4 国政改革
国王は不正を正す宣言を貴族議会でして、役人を通じて国民に周知した。シルバーウルフのリーダーはそれを嘲笑した。
4 国政改革
マリエールは国王に
1 全ての不正、貴族、王族、役人、商人、反社会的集団------------------。を正し、正義を貫く事。
2 中央に権力を集中させ、国を分断しない事。
3 事業、産業を興す事。
4 流通を円滑にする事。
5 国民の自由と人権を守り、生活を保障する事。
6 研究、教育、芸術を支援して文化の健全の育成を図る事。
を国王の命令の元、厳命する事を約束させた。国王は、
「しかし私にそんな事が出来るとは思えないぞ。」
と弱気な事を言う。マリエールは、
「私が力を貸します。どんな困難な事でも可能です。先ず全ての不正を正しましょう。全ての貴族、国民に宣言して下さい。」
国王は貴族議会で宣言して役人を通じて国民に周知した。しかし貴族も国民も反応はあまりなかった。盗賊や山賊が悪である事は判る。判っているが半ば放置しているのが現状である。今更何を言ってるんだと言うのが国民の気持ちである。
盗賊団の一つシルバーウルフのリーダーも国王の言葉を戯言と思った。
「国王も今更何の戯言を吐かしているんだ。冒険者にでも依頼するのか。数名の冒険者が来たって歯が立つわけがないだろう。神出鬼没のシルバーウルフが誰に殺られると言うのだ。」
事実シルバーウルフが狙った獲物は逃した事がない。どの街道をどんな商隊がどの程度の護衛をつけて向かうのか把握して行動している。総勢100人を超す団員は冒険者にも紛れ情報収集にも抜かりがない。抜かりがあったのはマリエールの存在を把握していなかった事だ。
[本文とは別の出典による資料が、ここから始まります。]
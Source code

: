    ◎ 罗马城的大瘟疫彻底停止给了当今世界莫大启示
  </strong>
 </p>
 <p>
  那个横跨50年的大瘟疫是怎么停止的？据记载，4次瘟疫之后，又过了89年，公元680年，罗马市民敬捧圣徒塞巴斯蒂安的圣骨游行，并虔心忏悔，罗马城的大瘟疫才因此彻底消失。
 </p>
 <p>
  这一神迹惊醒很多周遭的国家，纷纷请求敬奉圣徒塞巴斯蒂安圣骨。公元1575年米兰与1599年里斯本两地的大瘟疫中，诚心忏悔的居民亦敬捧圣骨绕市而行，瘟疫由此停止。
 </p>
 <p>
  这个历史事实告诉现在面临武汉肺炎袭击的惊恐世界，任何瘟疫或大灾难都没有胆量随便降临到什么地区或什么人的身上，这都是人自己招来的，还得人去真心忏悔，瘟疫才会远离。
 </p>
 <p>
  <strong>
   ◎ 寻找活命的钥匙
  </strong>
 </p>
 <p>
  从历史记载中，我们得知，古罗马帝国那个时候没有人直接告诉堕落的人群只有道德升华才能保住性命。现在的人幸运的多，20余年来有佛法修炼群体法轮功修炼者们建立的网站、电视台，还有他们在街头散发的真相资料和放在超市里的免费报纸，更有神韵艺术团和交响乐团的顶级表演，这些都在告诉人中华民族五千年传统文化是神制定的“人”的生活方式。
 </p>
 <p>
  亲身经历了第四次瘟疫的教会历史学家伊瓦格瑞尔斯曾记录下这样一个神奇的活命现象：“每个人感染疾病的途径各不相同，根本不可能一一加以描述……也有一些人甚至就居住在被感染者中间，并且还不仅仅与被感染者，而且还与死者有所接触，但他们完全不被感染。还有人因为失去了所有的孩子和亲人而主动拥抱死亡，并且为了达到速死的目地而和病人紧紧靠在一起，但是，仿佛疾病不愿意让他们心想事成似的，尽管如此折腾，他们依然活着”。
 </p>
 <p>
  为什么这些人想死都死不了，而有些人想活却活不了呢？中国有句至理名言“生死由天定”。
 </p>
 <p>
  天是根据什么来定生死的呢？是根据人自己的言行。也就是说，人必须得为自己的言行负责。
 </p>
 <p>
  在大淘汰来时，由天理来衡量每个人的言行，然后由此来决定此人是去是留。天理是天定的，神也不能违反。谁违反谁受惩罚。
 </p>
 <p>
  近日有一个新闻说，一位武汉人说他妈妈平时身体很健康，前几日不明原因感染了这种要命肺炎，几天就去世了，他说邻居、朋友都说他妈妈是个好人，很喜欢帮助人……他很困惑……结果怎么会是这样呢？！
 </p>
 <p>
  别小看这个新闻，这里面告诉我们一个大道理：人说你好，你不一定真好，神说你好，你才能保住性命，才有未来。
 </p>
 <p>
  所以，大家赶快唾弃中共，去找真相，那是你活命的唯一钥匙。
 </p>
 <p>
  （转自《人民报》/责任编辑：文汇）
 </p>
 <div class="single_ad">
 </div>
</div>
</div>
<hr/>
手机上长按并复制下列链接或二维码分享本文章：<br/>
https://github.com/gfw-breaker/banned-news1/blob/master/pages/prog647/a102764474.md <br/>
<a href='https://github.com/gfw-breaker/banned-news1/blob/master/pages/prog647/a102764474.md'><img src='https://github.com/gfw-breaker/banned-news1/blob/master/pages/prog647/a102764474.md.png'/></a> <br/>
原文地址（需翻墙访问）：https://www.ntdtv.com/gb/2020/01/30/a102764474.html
マリエールのアンドロイド達が商隊の護衛依頼を受けたのは国王が宣言して間もなくだった、Cランク冒険者のアンドロイド達が商隊の護衛をしている事はシルバーウルフには筒抜けだった。勿論アンドロイド達の事はただのCランク冒険者だと認識しているだけだが。Cランク冒険者4名の護衛と言う事でシルバーウルフは24名の団員を動員した。シルバーウルフは慎重なのだ。商隊にも腕利きはいるだろうと踏んだ。配下は、
「お頭は何時も慎重ですよね。幾ら何でも護衛の6倍の人数は多すぎるでしょう。これじゃあAランク冒険者どころかSランク冒険者でも倒せますよ。」
リーダーは、
「外せない獲物なのよ。あの商隊にはZ商会の会長が乗っているらしく必ずしとめろと伯爵様からの命令でね。こちらも奮発するわけさ。」
なるほどと配下は思う。伯爵には色々便宜を図って貰っている。この家業を無事に務められるのも伯爵のお陰である。楽勝を確信していると商隊を襲った一人が命からがら戻って来た。
「お頭、護衛達が無茶苦茶強くて我々では敵いませんでした。こちら側はほぼ全滅です。俺以外生きている者はいません。」
其処にいる誰もが驚愕した。6倍の人数の盗賊を一人除いて殺し尽くすCランク冒険者、考えられない。相手は子どもじゃない。獲物を持った盗賊だ。実力の差が余程なければ、人数の差が勝敗を決める。しかもシルバーウルフのメンバーはCランク冒険者よりも強い。何かの間違いだろう。
シルバーウルフはCランク冒険者4人が護衛する商隊を24名で襲った。楽勝と思われた襲撃が失敗して一人だけが戻って来た。